I would argue that Ada suffered because IDEs weren't a common thing when it had its heyday.

For example, Ada (and VHDL which took after it) is really verbose and a single change to a declaration can ripple all over the place.

"Refactoring" is no big deal today. IDEs chop through it really easily.

Back in 1990, on the other hand, you wanted to strangle a language that made you ripple a domain change of 0..255 to 0..65535 through all the code by hand. EVERYWHERE.

There is a reason programmers are so huffy about "type inference", you know.

Currently popular languages are quite "path dependent"--they needed to be popular before IDEs existed but still gain benefits when IDEs became commonplace.
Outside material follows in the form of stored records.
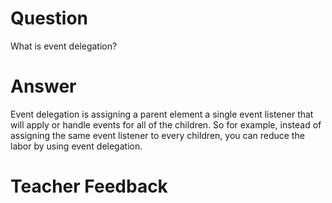 # Question
What is event delegation?

# Answer
Event delegation is assigning a parent element a single event listener that will apply or handle events for all of the children. So for example, instead of assigning the same event listener to every children, you can reduce the labor by using event delegation.

# Teacher Feedback
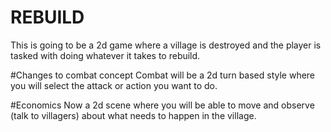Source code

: # REBUILD

This is going to be a 2d game where a village is destroyed and the player is tasked with doing whatever it takes 
to rebuild.

#Changes to combat concept
Combat will be a 2d turn based style where you will select the attack or action you want to do.

#Economics
Now a 2d scene where you will be able to move and observe (talk to villagers) about what needs to happen in the village.
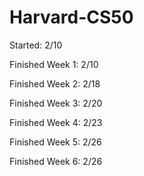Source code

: # Harvard-CS50

Started: 2/10

Finished Week 1: 2/10

Finished Week 2: 2/18

Finished Week 3: 2/20

Finished Week 4: 2/23

Finished Week 5: 2/26

Finished Week 6: 2/26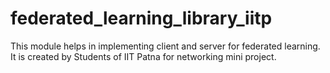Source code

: # federated_learning_library_iitp
This module helps in implementing client and server for federated learning. It is created by Students of IIT Patna for networking mini project.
Now that IDEs are common, I suspect that some languages like Ada may slowly gain ground over time. There is far less need for a language to be "stupid editor" friendly.

Edit: Change ADA to Ada.




I agree with you, but I just have to say that if you're having to change a bunch of 255s to 65535 everywhere, you've done things poorly. Ada has a bunch of nice features to refer to these sorts of limits by names or methods that won't need to be changed. For those not familiar with Ada, one way might be MyInteger'Last, which will give the largest valid value for the type.

I may or may not be a little crazy about Ada...
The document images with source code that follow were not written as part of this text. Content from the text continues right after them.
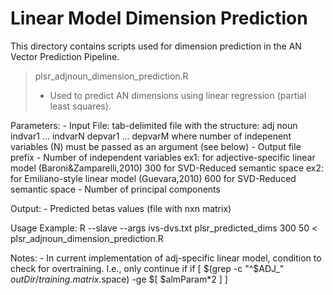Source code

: # Linear Model Dimension Prediction #

This directory contains scripts used for dimension prediction in the AN Vector Prediction Pipeline.

> plsr_adjnoun_dimension_prediction.R
> * Used to predict AN dimensions using linear regression (partial least squares).

  Parameters:
	- Input File: tab-delimited file with the structure:
	      adj noun indvar1 ... indvarN depvar1 ... depvarM
	      where number of indepenent variables (N) must be passed as an argument (see below)
	- Output file prefix 
	- Number of independent variables 
	  	 ex1: for adjective-specific linear model (Baroni&Zamparelli,2010) 300 for SVD-Reduced semantic space
		 ex2: for Emiliano-style linear model (Guevara,2010) 600 for SVD-Reduced semantic space
	- Number of principal components

  Output:
	- Predicted betas values (file with nxn matrix) 

  Usage Example:
  	R --slave --args ivs-dvs.txt plsr_predicted_dims 300 50 < plsr_adjnoun_dimension_prediction.R

  Notes: 
  	 - In current implementation of adj-specific linear model, condition to check for overtraining.  I.e., only continue if 
	   if [ $(grep -c "^$ADJ_" $outDir/training.matrix.$space) -ge  $[ $almParam*2 ] ]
> I agree with you, but I just have to say that if you're having to change a bunch of 255s to 65535 everywhere, you've done things poorly.
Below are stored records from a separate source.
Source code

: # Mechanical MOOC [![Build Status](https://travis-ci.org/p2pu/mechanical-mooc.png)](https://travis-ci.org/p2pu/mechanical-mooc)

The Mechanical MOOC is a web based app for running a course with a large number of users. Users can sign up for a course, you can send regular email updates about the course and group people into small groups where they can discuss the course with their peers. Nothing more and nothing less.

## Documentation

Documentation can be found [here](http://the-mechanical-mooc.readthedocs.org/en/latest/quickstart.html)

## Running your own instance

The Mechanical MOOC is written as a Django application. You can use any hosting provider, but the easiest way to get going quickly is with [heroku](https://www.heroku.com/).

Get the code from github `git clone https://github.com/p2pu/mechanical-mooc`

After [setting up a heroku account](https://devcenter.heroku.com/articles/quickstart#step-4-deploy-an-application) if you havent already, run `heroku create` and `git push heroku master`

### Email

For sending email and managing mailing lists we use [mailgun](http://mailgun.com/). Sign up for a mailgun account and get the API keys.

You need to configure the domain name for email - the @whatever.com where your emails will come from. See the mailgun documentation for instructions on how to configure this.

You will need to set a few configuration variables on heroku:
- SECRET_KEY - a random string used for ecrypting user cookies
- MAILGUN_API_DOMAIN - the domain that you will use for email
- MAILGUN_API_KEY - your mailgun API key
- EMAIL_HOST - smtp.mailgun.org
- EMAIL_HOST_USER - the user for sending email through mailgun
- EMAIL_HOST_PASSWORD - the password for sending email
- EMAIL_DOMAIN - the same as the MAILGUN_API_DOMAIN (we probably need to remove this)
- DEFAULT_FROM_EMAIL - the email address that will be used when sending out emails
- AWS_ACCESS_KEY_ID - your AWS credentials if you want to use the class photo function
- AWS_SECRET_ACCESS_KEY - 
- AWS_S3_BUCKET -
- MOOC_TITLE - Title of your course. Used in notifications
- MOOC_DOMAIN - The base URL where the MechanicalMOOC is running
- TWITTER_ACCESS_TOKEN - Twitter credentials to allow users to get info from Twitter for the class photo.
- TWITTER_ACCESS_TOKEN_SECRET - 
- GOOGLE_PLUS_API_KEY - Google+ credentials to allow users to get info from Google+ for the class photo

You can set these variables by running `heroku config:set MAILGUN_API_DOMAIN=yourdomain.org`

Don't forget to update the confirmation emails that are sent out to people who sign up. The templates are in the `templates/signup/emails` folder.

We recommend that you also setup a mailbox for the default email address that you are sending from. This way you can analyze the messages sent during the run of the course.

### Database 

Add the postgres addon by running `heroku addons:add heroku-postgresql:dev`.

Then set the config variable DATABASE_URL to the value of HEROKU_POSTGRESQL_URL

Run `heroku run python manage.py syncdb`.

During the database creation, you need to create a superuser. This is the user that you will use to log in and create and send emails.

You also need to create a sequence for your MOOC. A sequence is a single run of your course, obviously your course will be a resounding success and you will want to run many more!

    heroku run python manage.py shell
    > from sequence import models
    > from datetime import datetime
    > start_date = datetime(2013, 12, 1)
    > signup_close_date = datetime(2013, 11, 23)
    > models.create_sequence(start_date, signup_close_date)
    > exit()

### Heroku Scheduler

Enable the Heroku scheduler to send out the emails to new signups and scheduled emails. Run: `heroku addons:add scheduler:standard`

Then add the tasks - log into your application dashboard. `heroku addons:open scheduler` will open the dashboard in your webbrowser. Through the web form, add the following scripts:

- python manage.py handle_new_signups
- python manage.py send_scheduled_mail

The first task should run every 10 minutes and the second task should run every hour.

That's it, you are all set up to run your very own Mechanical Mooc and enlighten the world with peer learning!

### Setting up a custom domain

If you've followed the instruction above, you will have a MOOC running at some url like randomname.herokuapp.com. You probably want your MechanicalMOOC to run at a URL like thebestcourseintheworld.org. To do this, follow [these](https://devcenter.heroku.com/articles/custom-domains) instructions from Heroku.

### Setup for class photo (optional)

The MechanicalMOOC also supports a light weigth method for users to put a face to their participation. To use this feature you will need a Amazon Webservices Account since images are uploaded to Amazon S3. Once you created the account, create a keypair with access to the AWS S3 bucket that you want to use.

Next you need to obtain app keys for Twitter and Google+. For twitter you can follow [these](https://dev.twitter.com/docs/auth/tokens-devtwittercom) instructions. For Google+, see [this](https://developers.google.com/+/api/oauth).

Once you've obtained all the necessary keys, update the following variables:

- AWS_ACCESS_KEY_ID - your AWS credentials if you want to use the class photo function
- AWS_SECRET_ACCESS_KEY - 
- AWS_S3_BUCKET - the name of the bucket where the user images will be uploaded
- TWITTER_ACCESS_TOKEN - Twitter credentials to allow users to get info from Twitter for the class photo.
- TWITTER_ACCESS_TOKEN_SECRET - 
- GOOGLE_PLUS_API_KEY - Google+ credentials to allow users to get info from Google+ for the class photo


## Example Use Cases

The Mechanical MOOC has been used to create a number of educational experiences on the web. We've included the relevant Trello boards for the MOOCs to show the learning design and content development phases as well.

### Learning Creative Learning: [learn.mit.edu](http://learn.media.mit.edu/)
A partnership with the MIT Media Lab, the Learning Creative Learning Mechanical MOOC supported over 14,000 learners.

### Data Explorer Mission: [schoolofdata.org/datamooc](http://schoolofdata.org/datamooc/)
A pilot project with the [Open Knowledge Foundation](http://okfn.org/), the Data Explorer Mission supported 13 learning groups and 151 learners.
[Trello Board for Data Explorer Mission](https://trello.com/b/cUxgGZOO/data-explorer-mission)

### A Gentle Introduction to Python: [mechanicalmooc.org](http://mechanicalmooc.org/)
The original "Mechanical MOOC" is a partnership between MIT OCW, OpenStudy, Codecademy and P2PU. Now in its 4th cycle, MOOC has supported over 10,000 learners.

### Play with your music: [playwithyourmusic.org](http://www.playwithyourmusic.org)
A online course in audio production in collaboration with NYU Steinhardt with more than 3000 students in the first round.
Sure, but that was just one example that stuck in my head from using Ada 30+ years ago. I also remember one of my project partners threatening me with bodily harm because I wanted to change a name, and it was going to ripple through his modules.

Perhaps there were better ways to do this in contemporary Ada. However, the fact that people using the language didn't find them says something, no?

A whole class of us absolutely LOATHED Ada because of this kind of stuff. An entire engineering class learned to reach for FORTRAN (unsurprising as it was just beginning its decline) and C (a little surprising as it really wasn't a juggernaut yet) instead of Ada. That says something about Ada, and it isn't good.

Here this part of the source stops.